Director of the Distinguished Scholarships Program, part of WSU Undergraduate Education, April Seehafer praised Booth, saying, “We are excited that the Fulbright will support Ryan’s work in India, which will help to advance him as a scholar.”
Booth is WSU’s 62nd student to receive a Fulbright since 1949, the ninth from the history discipline, and the fifth to study or teach in India; the next-most-recent studied there in 1965. “It’s an incredible honor for me to become a Fulbrighter,” said Booth. “I’m already experiencing that the award will open new doors for me, professionally as well as personally.”
“The title of Booth’s Fulbright project is ‘Indians to Indians: A Comparison of Imperial Armies of the American West and the British Raj,’ as written in his application.
When he arrives in Kolkata in northeast India in August, he will work with a faculty mentor at Jadavpur University. He will scour military and civil documents in the national library and university archives. Then he heads to the national capital New Delhi in the northern middle of the country to examine Raj documents detailing ‘life on the Indian frontier.’ He will look for shifts in descriptions of the indigenous soldiers (such as from ‘savage’ or ‘wild’ to ‘gallant’ or ‘noble’), which could indicate that they were being assimilated, he said.
For the final five months, Booth will live in India’s far-northeastern state of Assam. He will examine records in the state archives in Guwahati, and live at a Jesuit-school community in Tezpur. There, with help from an interpreter, he will interview several descendants of the British Auxiliary soldiers and gather oral histories.
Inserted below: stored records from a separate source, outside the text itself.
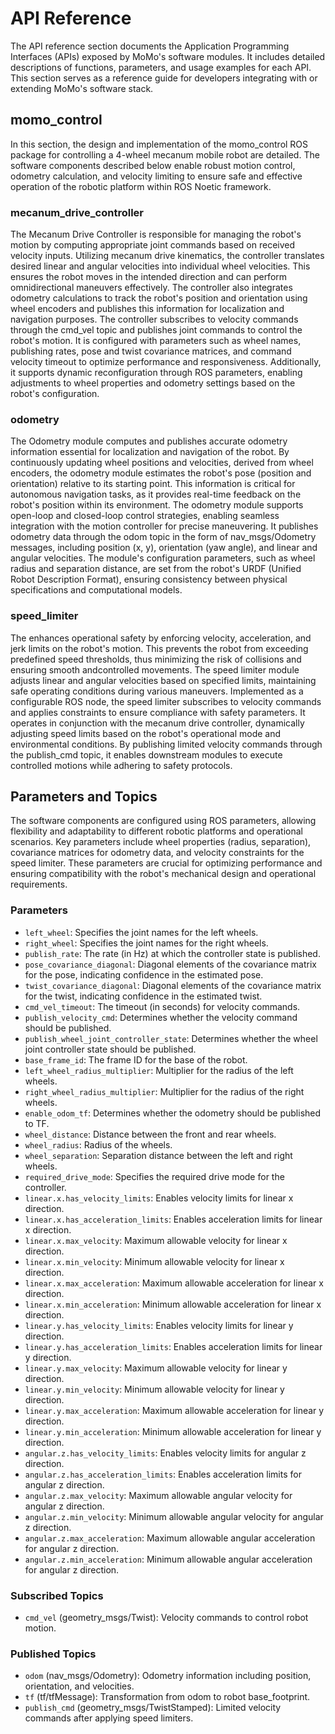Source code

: # API Reference

The API reference section documents the Application Programming Interfaces (APIs) exposed by MoMo's software modules. It includes detailed descriptions of functions, parameters, and usage examples for each API. This section serves as a reference guide for developers integrating with or extending MoMo's software stack.

## momo_control

In this section, the design and implementation of the momo_control ROS package for controlling a 4-wheel mecanum mobile robot are detailed. The software components described below enable robust motion control, odometry calculation, and velocity limiting to ensure safe and effective operation of the robotic platform within ROS Noetic framework.

### mecanum_drive_controller

The Mecanum Drive Controller is responsible for managing the robot's motion by computing appropriate joint commands based on received velocity inputs. Utilizing mecanum drive kinematics, the controller translates desired linear and angular velocities into individual wheel velocities. This ensures the robot moves in the intended direction and can perform omnidirectional maneuvers effectively. The controller also integrates odometry calculations to track the robot's position and orientation using wheel encoders and publishes this information for localization and navigation purposes.
The controller subscribes to velocity commands through the cmd_vel topic and publishes joint commands to control the robot's motion. It is configured with parameters such as wheel names, publishing rates, pose and twist covariance matrices, and command velocity timeout to optimize performance and responsiveness. Additionally, it supports dynamic reconfiguration through ROS parameters, enabling adjustments to wheel properties and odometry settings based on the robot's configuration.

### odometry

The Odometry module computes and publishes accurate odometry information essential for localization and navigation of the robot. By continuously updating wheel positions and velocities, derived from wheel encoders, the odometry module estimates the robot's pose (position and orientation) relative to its starting point. This information is critical for autonomous navigation tasks, as it provides real-time feedback on the robot's position within its environment.
The odometry module supports open-loop and closed-loop control strategies, enabling seamless integration with the motion controller for precise maneuvering. It publishes odometry data through the odom topic in the form of nav_msgs/Odometry messages, including position (x, y), orientation (yaw angle), and linear and angular velocities. The module's configuration parameters, such as wheel radius and separation distance, are set from the robot's URDF (Unified Robot Description Format), ensuring consistency between physical specifications and computational models.

### speed_limiter

The  enhances operational safety by enforcing velocity, acceleration, and jerk limits on the robot's motion. This prevents the robot from exceeding predefined speed thresholds, thus minimizing the risk of collisions and ensuring smooth andcontrolled movements. The speed limiter module adjusts linear and angular velocities based on specified limits, maintaining safe operating conditions during various maneuvers.
Implemented as a configurable ROS node, the speed limiter subscribes to velocity commands and applies constraints to ensure compliance with safety parameters. It operates in conjunction with the mecanum drive controller, dynamically adjusting speed limits based on the robot's operational mode and environmental conditions. By publishing limited velocity commands through the publish_cmd topic, it enables downstream modules to execute controlled motions while adhering to safety protocols.

## Parameters and Topics

The software components are configured using ROS parameters, allowing flexibility and adaptability to different robotic platforms and operational scenarios. Key parameters include wheel properties (radius, separation), covariance matrices for odometry data, and velocity constraints for the speed limiter. These parameters are crucial for optimizing performance and ensuring compatibility with the robot's mechanical design and operational requirements.

### Parameters

- `left_wheel`: Specifies the joint names for the left wheels.
- `right_wheel`: Specifies the joint names for the right wheels.
- `publish_rate`: The rate (in Hz) at which the controller state is published.
- `pose_covariance_diagonal`: Diagonal elements of the covariance matrix for the pose, indicating confidence in the estimated pose.
- `twist_covariance_diagonal`: Diagonal elements of the covariance matrix for the twist, indicating confidence in the estimated twist.
- `cmd_vel_timeout`: The timeout (in seconds) for velocity commands.
- `publish_velocity_cmd`: Determines whether the velocity command should be published.
- `publish_wheel_joint_controller_state`: Determines whether the wheel joint controller state should be published.
- `base_frame_id`: The frame ID for the base of the robot.
- `left_wheel_radius_multiplier`: Multiplier for the radius of the left wheels.
- `right_wheel_radius_multiplier`: Multiplier for the radius of the right wheels.
- `enable_odom_tf`: Determines whether the odometry should be published to TF.
- `wheel_distance`: Distance between the front and rear wheels.
- `wheel_radius`: Radius of the wheels.
- `wheel_separation`: Separation distance between the left and right wheels.
- `required_drive_mode`: Specifies the required drive mode for the controller.
- `linear.x.has_velocity_limits`: Enables velocity limits for linear x direction.
- `linear.x.has_acceleration_limits`: Enables acceleration limits for linear x direction.
- `linear.x.max_velocity`: Maximum allowable velocity for linear x direction.
- `linear.x.min_velocity`: Minimum allowable velocity for linear x direction.
- `linear.x.max_acceleration`: Maximum allowable acceleration for linear x direction.
- `linear.x.min_acceleration`: Minimum allowable acceleration for linear x direction.
- `linear.y.has_velocity_limits`: Enables velocity limits for linear y direction.
- `linear.y.has_acceleration_limits`: Enables acceleration limits for linear y direction.
- `linear.y.max_velocity`: Maximum allowable velocity for linear y direction.
- `linear.y.min_velocity`: Minimum allowable velocity for linear y direction.
- `linear.y.max_acceleration`: Maximum allowable acceleration for linear y direction.
- `linear.y.min_acceleration`: Minimum allowable acceleration for linear y direction.
- `angular.z.has_velocity_limits`: Enables velocity limits for angular z direction.
- `angular.z.has_acceleration_limits`: Enables acceleration limits for angular z direction.
- `angular.z.max_velocity`: Maximum allowable angular velocity for angular z direction.
- `angular.z.min_velocity`: Minimum allowable angular velocity for angular z direction.
- `angular.z.max_acceleration`: Maximum allowable angular acceleration for angular z direction.
- `angular.z.min_acceleration`: Minimum allowable angular acceleration for angular z direction.

### Subscribed Topics

- `cmd_vel` (geometry_msgs/Twist): Velocity commands to control robot motion.

### Published Topics

- `odom` (nav_msgs/Odometry): Odometry information including position, orientation, and velocities.
- `tf` (tf/tfMessage): Transformation from odom to robot base_footprint.
- `publish_cmd` (geometry_msgs/TwistStamped): Limited velocity commands after applying speed limiters.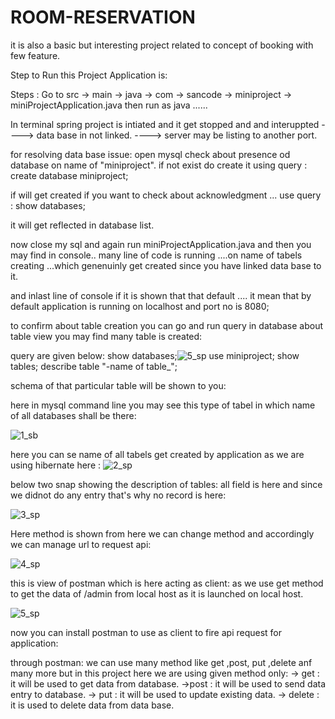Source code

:# ROOM-RESERVATION
it is also a basic but interesting project related to concept of booking with few feature.

Step to Run this Project Application is:

Steps : Go to src → main  → java → com → sancode → miniproject → miniProjectApplication.java 
then run as java ......

In terminal spring project is intiated and  it get stopped and and interuppted 
 ----> data base in not linked.
 ----> server may be listing to another port.
 
 for resolving data base issue: open mysql check about presence od database on name of "miniproject".
 if not exist do create it using query : create database miniproject;
 
 if will get created if you want to check about acknowledgment ... use query : show databases;
 
 it will get reflected in database  list.
 
 now close my sql and again run miniProjectApplication.java and then you may find  in console..
  many line of code is running ....on name of tabels creating ...which genenuinly get created since 
  you have linked data base to it.
  
 
and inlast line of console if it is shown that that default ....
it mean that by default application is running on localhost and port no is 8080;

to confirm about table creation you can go and run query in database about table view you may find many table is created:

query are given below:
show databases;![5_sp](https://user-images.githubusercontent.com/105698566/185991064-8aeea1aa-fed3-4eb4-96ae-1dbf87778bdd.png)
use miniproject;
show tables;
describe table "-name of table_";

schema of that particular table will be shown to you:

here in mysql command line you may see this type of tabel in which name of all databases shall be there:

![1_sb](https://user-images.githubusercontent.com/105698566/185990786-a67c66ab-0304-4fde-9102-e0d513e565d5.png)

here you can se name of all tabels get created by application as we are using hibernate here :
![2_sp](https://user-images.githubusercontent.com/105698566/185990941-4c659768-88db-431f-bda4-83f97080eb9b.png)

below two snap showing the description of tables: all field is here and since we didnot do any entry that's why no record is here:

![3_sp](https://user-images.githubusercontent.com/105698566/185990984-83a36e82-77ea-46c5-b8ab-2ac059a754ea.png)

Here method is shown from here we can change method and accordingly we can manage url to request api:

![4_sp](https://user-images.githubusercontent.com/105698566/185991023-9259a6c5-5e2c-4a23-a374-c83b6990d1b3.png)

this is view of postman which is here acting as client:
as we use get method to get the data of  /admin from local host as it is launched on local host.

![5_sp](https://user-images.githubusercontent.com/105698566/185991341-23243df2-ea51-4923-8ae0-4e27811cf422.png)




now you can install postman to use as client to fire api request for application:

through postman:
      we can use many method like get ,post, put ,delete anf many more but in this project here we are using given method only:
     -> get : it will be used to get data from database.
     ->post : it will be used to send data entry to database.
     -> put : it will be used to update existing data.
     -> delete : it is used to delete data from data base.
‘I speak a little Hindi now, but I think the interpreter is a necessity since they speak Assamese,’ said Booth. Thanks to financial support from the Distinguished Scholarships Program in summer and fall 2018, Booth connected online with WSU Everett student and Indian native Sumit Karn to study the Hindi language and Indian culture.
During his India experience, Booth will visit Karn’s mother in New Delhi; tour the 15th century, west‑coast city of Velha Goa on the Arabian Sea, a UNESCO World Heritage Site; and meditate at Indian activist Mahatma Gandhi’s spiritual home at Sevagram in the middle of the country.
All of the information collected in India will help the historian to identify similarities and differences between those Indian soldiers and American Indian scouts thousands of miles around the globe who served the U.S. Army during the same period.
He is already an expert the second topic, namely Native Americans working as frontier scouts and elite soldiers from the close of the U.S. Civil War into early World War II. In fact, they are the focus of his in‑progress doctoral dissertation, ‘Crossed Arrows: The U.S. Indian Scouts, 1866-1942.'”
Great work and congratulations Ryan!